### Data for review

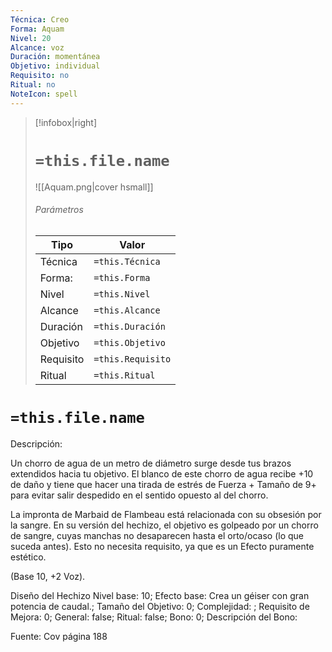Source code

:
 ```yaml
---
Técnica: Creo
Forma: Aquam
Nivel: 20
Alcance: voz 
Duración: momentánea  
Objetivo: individual
Requisito: no
Ritual: no
NoteIcon: spell
---
```


> [!infobox|right]
> # `=this.file.name`
> ![[Aquam.png|cover hsmall]]
> ###### Parámetros
> Tipo |  Valor |
> ---|---|
> Técnica  | `=this.Técnica`  |
> Forma: | `=this.Forma`  |
> Nivel | `=this.Nivel`  |
> Alcance | `=this.Alcance` |
> Duración | `=this.Duración` |
> Objetivo | `=this.Objetivo` |
> Requisito | `=this.Requisito` |
> Ritual | `=this.Ritual` |

# `=this.file.name`
Descripción: <p>Un chorro de agua de un metro de diámetro surge desde tus brazos extendidos hacia tu objetivo. El blanco de este chorro de agua recibe +10 de daño y tiene que hacer una tirada de estrés de Fuerza + Tamaño de 9+ para evitar salir despedido en el sentido opuesto al del chorro.</p><p>La impronta de Marbaid de Flambeau está relacionada con su obsesión por la sangre. En su versión del hechizo, el objetivo es golpeado por un chorro de sangre, cuyas manchas no desaparecen hasta el orto/ocaso (lo que suceda antes). Esto no necesita requisito, ya que es un Efecto puramente estético.</p><p>(Base 10, +2 Voz).</p><p></p>

Diseño del Hechizo
Nivel base: 10; Efecto base: Crea un géiser con gran potencia de caudal.;  Tamaño del Objetivo: 0; Complejidad: ; Requisito de Mejora: 0; General: false; Ritual: false; Bono: 0; Descripción del Bono: 

Fuente: Cov página 188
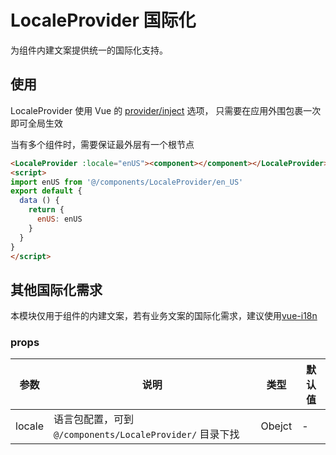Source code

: # LocaleProvider 国际化

为组件内建文案提供统一的国际化支持。

## 使用

LocaleProvider 使用 Vue 的 [provider/inject](https://cn.vuejs.org/v2/api/#provide-inject) 选项， 只需要在应用外围包裹一次即可全局生效

当有多个组件时，需要保证最外层有一个根节点

```html
<LocaleProvider :locale="enUS"><component></component></LocaleProvider>
<script>
import enUS from '@/components/LocaleProvider/en_US'
export default {
  data () {
    return {
      enUS: enUS
    }
  }
}
</script>
```

## 其他国际化需求

本模块仅用于组件的内建文案，若有业务文案的国际化需求，建议使用[vue-i18n](https://github.com/kazupon/vue-i18n)

### props

| 参数 | 说明 | 类型 | 默认值 |
| -- | -- | -- | -- |
| locale | 语言包配置，可到 `@/components/LocaleProvider/` 目录下找 | Obejct | - |
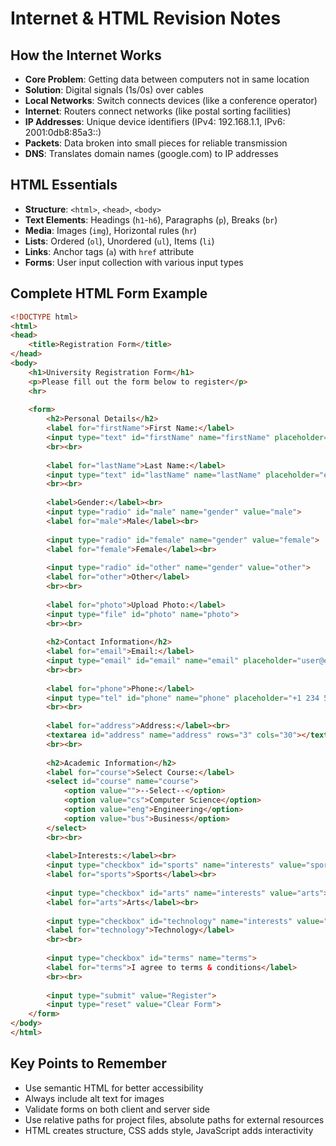 # Internet & HTML Revision Notes

## How the Internet Works
- **Core Problem**: Getting data between computers not in same location
- **Solution**: Digital signals (1s/0s) over cables
- **Local Networks**: Switch connects devices (like a conference operator)
- **Internet**: Routers connect networks (like postal sorting facilities)
- **IP Addresses**: Unique device identifiers (IPv4: 192.168.1.1, IPv6: 2001:0db8:85a3::)
- **Packets**: Data broken into small pieces for reliable transmission
- **DNS**: Translates domain names (google.com) to IP addresses

## HTML Essentials
- **Structure**: `<html>`, `<head>`, `<body>`
- **Text Elements**: Headings (`h1`-`h6`), Paragraphs (`p`), Breaks (`br`)
- **Media**: Images (`img`), Horizontal rules (`hr`)
- **Lists**: Ordered (`ol`), Unordered (`ul`), Items (`li`)
- **Links**: Anchor tags (`a`) with `href` attribute
- **Forms**: User input collection with various input types

## Complete HTML Form Example
```html
<!DOCTYPE html>
<html>
<head>
    <title>Registration Form</title>
</head>
<body>
    <h1>University Registration Form</h1>
    <p>Please fill out the form below to register</p>
    <hr>
    
    <form>
        <h2>Personal Details</h2>
        <label for="firstName">First Name:</label>
        <input type="text" id="firstName" name="firstName" placeholder="e.g., John">
        <br><br>
        
        <label for="lastName">Last Name:</label>
        <input type="text" id="lastName" name="lastName" placeholder="e.g., Doe">
        <br><br>
        
        <label>Gender:</label><br>
        <input type="radio" id="male" name="gender" value="male">
        <label for="male">Male</label><br>
        
        <input type="radio" id="female" name="gender" value="female">
        <label for="female">Female</label><br>
        
        <input type="radio" id="other" name="gender" value="other">
        <label for="other">Other</label>
        <br><br>
        
        <label for="photo">Upload Photo:</label>
        <input type="file" id="photo" name="photo">
        <br><br>
        
        <h2>Contact Information</h2>
        <label for="email">Email:</label>
        <input type="email" id="email" name="email" placeholder="user@example.com">
        <br><br>
        
        <label for="phone">Phone:</label>
        <input type="tel" id="phone" name="phone" placeholder="+1 234 567 8900">
        <br><br>
        
        <label for="address">Address:</label><br>
        <textarea id="address" name="address" rows="3" cols="30"></textarea>
        <br><br>
        
        <h2>Academic Information</h2>
        <label for="course">Select Course:</label>
        <select id="course" name="course">
            <option value="">--Select--</option>
            <option value="cs">Computer Science</option>
            <option value="eng">Engineering</option>
            <option value="bus">Business</option>
        </select>
        <br><br>
        
        <label>Interests:</label><br>
        <input type="checkbox" id="sports" name="interests" value="sports">
        <label for="sports">Sports</label><br>
        
        <input type="checkbox" id="arts" name="interests" value="arts">
        <label for="arts">Arts</label><br>
        
        <input type="checkbox" id="technology" name="interests" value="technology">
        <label for="technology">Technology</label>
        <br><br>
        
        <input type="checkbox" id="terms" name="terms">
        <label for="terms">I agree to terms & conditions</label>
        <br><br>
        
        <input type="submit" value="Register">
        <input type="reset" value="Clear Form">
    </form>
</body>
</html>
```

## Key Points to Remember
- Use semantic HTML for better accessibility
- Always include alt text for images
- Validate forms on both client and server side
- Use relative paths for project files, absolute paths for external resources
- HTML creates structure, CSS adds style, JavaScript adds interactivity
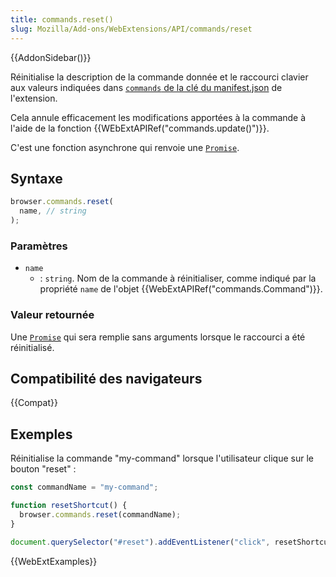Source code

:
 ```yaml
---
title: commands.reset()
slug: Mozilla/Add-ons/WebExtensions/API/commands/reset
---
```


{{AddonSidebar()}}

Réinitialise la description de la commande donnée et le raccourci clavier aux valeurs indiquées dans [`commands` de la clé du manifest.json](/fr/Add-ons/WebExtensions/manifest.json/commands) de l'extension.

Cela annule efficacement les modifications apportées à la commande à l'aide de la fonction {{WEbExtAPIRef("commands.update()")}}.

C'est une fonction asynchrone qui renvoie une [`Promise`](/fr/docs/Web/JavaScript/Reference/Objets_globaux/Promise).

## Syntaxe

```js
browser.commands.reset(
  name, // string
);
```

### Paramètres

- `name`
  - : `string`. Nom de la commande à réinitialiser, comme indiqué par la propriété `name` de l'objet {{WebExtAPIRef("commands.Command")}}.

### Valeur retournée

Une [`Promise`](/fr/docs/Web/JavaScript/Reference/Objets_globaux/Promise) qui sera remplie sans arguments lorsque le raccourci a été réinitialisé.

## Compatibilité des navigateurs

{{Compat}}

## Exemples

Réinitialise la commande "my-command" lorsque l'utilisateur clique sur le bouton "reset" :

```js
const commandName = "my-command";

function resetShortcut() {
  browser.commands.reset(commandName);
}

document.querySelector("#reset").addEventListener("click", resetShortcut);
```

{{WebExtExamples}}
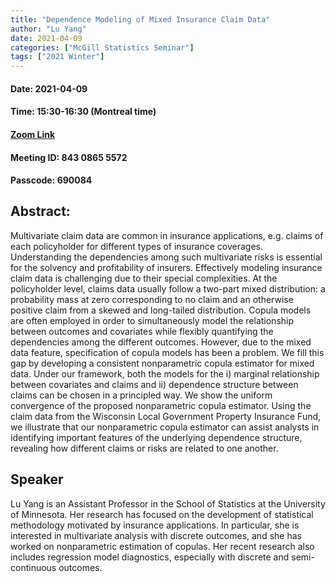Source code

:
```yaml
---
title: "Dependence Modeling of Mixed Insurance Claim Data"
author: "Lu Yang"
date: 2021-04-09
categories: ["McGill Statistics Seminar"]
tags: ["2021 Winter"]
---
```


#### Date: 2021-04-09
#### Time: 15:30-16:30 (Montreal time)

#### [Zoom Link](https://mcgill.zoom.us/j/84308655572?pwd=OUlCN2FUckFmeTRRSGNjMzVzUzkrZz09)
#### Meeting ID: 843 0865 5572
#### Passcode: 690084

## Abstract:

Multivariate claim data are common in insurance applications, e.g. claims of each policyholder for different types of insurance coverages. Understanding the dependencies among such multivariate risks is essential for the solvency and profitability of insurers. Effectively modeling insurance claim data is challenging due to their special complexities. At the policyholder level, claims data usually follow a two-part mixed distribution: a probability mass at zero corresponding to no claim and an otherwise positive claim from a skewed and long-tailed distribution. Copula models are often employed in order to simultaneously model the relationship between outcomes and covariates while flexibly quantifying the dependencies among the different outcomes. However, due to the mixed data feature, specification of copula models has been a problem. We fill this gap by developing a consistent nonparametric copula estimator for mixed data. Under our framework, both the models for the i) marginal relationship between covariates and claims and ii) dependence structure between claims can be chosen in a principled way. We show the uniform convergence of the proposed nonparametric copula estimator. Using the claim data from the Wisconsin Local Government Property Insurance Fund, we illustrate that our nonparametric copula estimator can assist analysts in identifying important features of the underlying dependence structure, revealing how different claims or risks are related to one another.

## Speaker

Lu Yang is an Assistant Professor in the School of Statistics at the University of Minnesota. Her research has focused on the development of statistical methodology motivated by insurance applications. In particular, she is interested in multivariate analysis with discrete outcomes, and she has worked on nonparametric estimation of copulas. Her recent research also includes regression model diagnostics, especially with discrete and semi-continuous outcomes.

######

About this exercise:
For each line of the data that includes the word "radio", return a copy of it.

Result:
        <input type="radio" id="male" name="gender" value="male">
        <input type="radio" id="female" name="gender" value="female">
        <input type="radio" id="other" name="gender" value="other">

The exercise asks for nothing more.